Solar concentration is the ability to harness solar radiation in order to increase the temperature of a receiver. The receiver is a component into which a heat transfer fluid can flow in an ORC system, which produces electricity, or it can be used for high-temperature thermal storage or even to implement thermochemical cycles. The choice of material is critical to ensure optimal performance and long-lasting operation. It is also essential that such material can operate at high temperatures and high thermal gradients. In short, material identification involves high thermal stresses that result in structural deformation. Different metal alloys were used to verify that the yield strength limit was not exceeded due to thermal stress induced by concentrated solar radiation. Starting with the general heat equation, the problem was implemented in Matlab. The purpose was to test whether thermal stress exceeds the yield strength, which is the condition in which elastic bonds in the material are changed, causing deformation. This condition, if exceeded, is sufficient to discard the material; otherwise, it is a necessary but not sufficient condition to resist over time.

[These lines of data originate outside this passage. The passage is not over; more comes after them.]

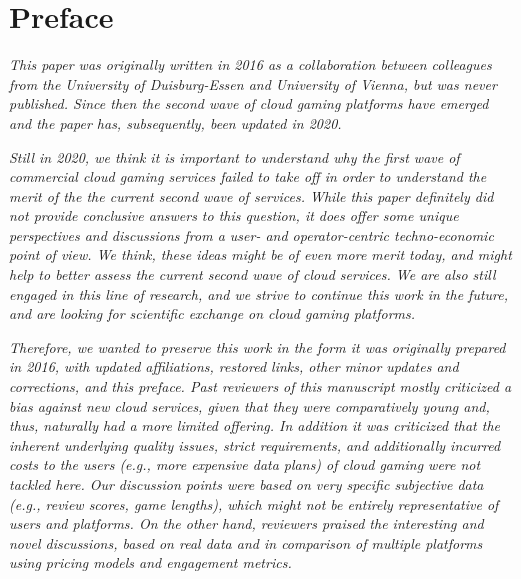 \section*{Preface}


\textit{This paper was originally written in 2016 as a collaboration between colleagues from the University of Duisburg-Essen and University of Vienna, but was never published. Since then the second wave of cloud gaming platforms have emerged and the paper has, subsequently, been updated in 2020.} 

\textit{Still in 2020, we think it is important to understand why the first wave of commercial cloud gaming services failed to take off in order to understand the merit of the the current second wave of services. 
While this paper definitely did not provide conclusive answers to this question, it does offer some unique perspectives and discussions from a user- and operator-centric techno-economic point of view.
We think, these ideas might be of even more merit today, and might help to better assess the current second wave of cloud services. We are also still engaged in this line of research, and we strive to continue this work in the future, and are looking for scientific exchange on cloud gaming platforms.} 

\textit{
Therefore, we wanted to preserve this work in the form it was originally prepared in 2016, with updated affiliations, restored links, other minor updates and corrections, and this preface. Past reviewers of this manuscript mostly criticized a bias against new cloud services, given that they were comparatively young and, thus, naturally had a more limited offering. In addition it was criticized that the inherent underlying quality issues, strict requirements, and additionally incurred costs to the users (e.g., more expensive data plans) of cloud gaming were not tackled here. Our discussion points were based on very specific subjective data (e.g., review scores, game lengths), which might not be entirely representative of users and platforms.
On the other hand, reviewers praised the interesting and novel discussions, based on real data and in comparison of multiple platforms using pricing models and engagement metrics.}
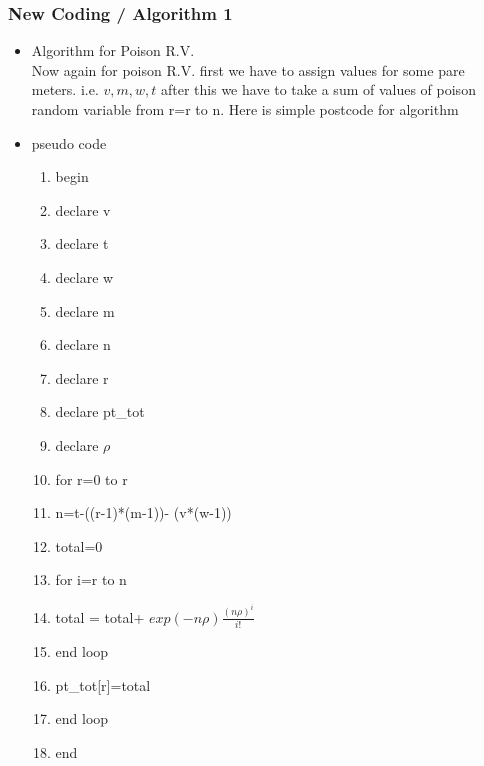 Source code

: \documentclass{article}
\begin{document}
\subsubsection{New Coding / Algorithm 1}
\begin{itemize}
    \item Algorithm for Poison R.V.\\
    Now again for poison R.V. first we have to assign values for some pare meters. i.e. $v,m,w,t$ after this we have to take a sum of values of poison random variable from r=r to n. Here is simple postcode for algorithm
    \item pseudo code
    \begin{enumerate}
        \item begin
        \item declare v
        \item declare t
        \item declare w
        \item declare m
        \item declare n
        \item declare r
        \item declare pt\_tot
        \item declare $\rho$
        \item for r=0 to r
        \item n=t-((r-1)*(m-1))- (v*(w-1))
        \item total=0
        \item for i=r to n
        \item total = total+ $exp(-n\rho)\frac{(n\rho)^i}{i!}$
        \item end loop
        \item pt\_tot[r]=total
        \item end loop
        \item end
    \end{enumerate}
\end{itemize}
\end{document}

The best material identified was Inconel 740H, which had a high yield strength value and the lowest temperature difference. Under extreme working conditions, it withstood induced thermal shocks.

1. Introduction

Development of renewable resources is a topic of continuous and growing interest in the current energy and environmental context, within which the solar source is a crucial, rapidly developing technology related to the exploitation of solar concentration for energy purposes [1]. The development of concentrating solar power (CSP) systems is continuous and growing [1,2]. Islam et al. [1] showed the growth of CSP systems, with a steady increase of brevets up to 1600 patents/year in 2015. Exploitation of solar radiation, however, is higher when considering photovoltaic (PV) technology because both direct and diffuse radiation are exploited. This is not the case with CSP systems. Another limiting factor of CSP technology lies in its inherent difficulty to be distributed, which is favourable to PV systems. The worldwide installation of PV systems stands at around 1185 GW by the end of 2022 [3], while power installation for CSPs is around 7 GW [4]. There are, however, arguments in favour of the concentration technique, i.e., for the same area occupied, CSP systems generate more electricity than photovoltaic systems. This shows that the economic return of CSP is greater [5]. Several reviews in the industry highlight the latest developments and steps forward in research to lower the cost per installed power and compete more with other power generation systems [1,5,6]. Alami et al. highlight the main critical aspects of such systems [6].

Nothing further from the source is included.